● **Task to carry out**
Which lines of the data contain the string "build"? Copy every one.

Stored data:
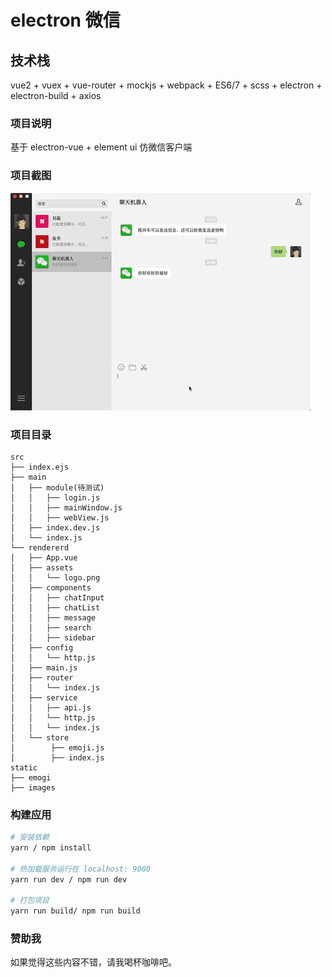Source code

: # electron 微信

## 技术栈

vue2 + vuex + vue-router + mockjs + webpack + ES6/7 + scss + electron + electron-build + axios

### 项目说明

基于 electron-vue + element ui 仿微信客户端

### 项目截图

![screenshot1](./static/images/demo.gif)
<!-- ![screenshot2](./screenshot/screenshot-02.png)
![screenshot3](./screenshot/screenshot-03.png)
![screenshot4](./screenshot/screenshot-04.png) -->

### 项目目录

```
src
├── index.ejs
├── main
│   ├── module(待测试)
│   │   ├── login.js
│   │   ├── mainWindow.js
│   │   ├── webView.js
│   ├── index.dev.js
│   └── index.js
└── rendererd
│   ├── App.vue
│   ├── assets
│   │   └── logo.png
│   ├── components
│   │   ├── chatInput
│   │   ├── chatList
│   │   ├── message
│   │   ├── search
│   │   ├── sidebar
│   ├── config
│   │   └── http.js
│   ├── main.js
│   ├── router
│   │   └── index.js
│   ├── service
│   │   ├── api.js
│   │   └── http.js
│   │   └── index.js
│   └── store
│        ├── emoji.js
│        ├── index.js
static
├── emogi
├── images
```

### 构建应用

``` bash
# 安装依赖
yarn / npm install

# 热加载服务运行在 localhost: 9080
yarn run dev / npm run dev

# 打包项目
yarn run build/ npm run build
```

### 赞助我

如果觉得这些内容不错，请我喝杯咖啡吧。

<!-- ![pay](./screenshot/pay.png) -->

● **Output below**
vue2 + vuex + vue-router + mockjs + webpack + ES6/7 + scss + electron + electron-build + axios
yarn run build/ npm run build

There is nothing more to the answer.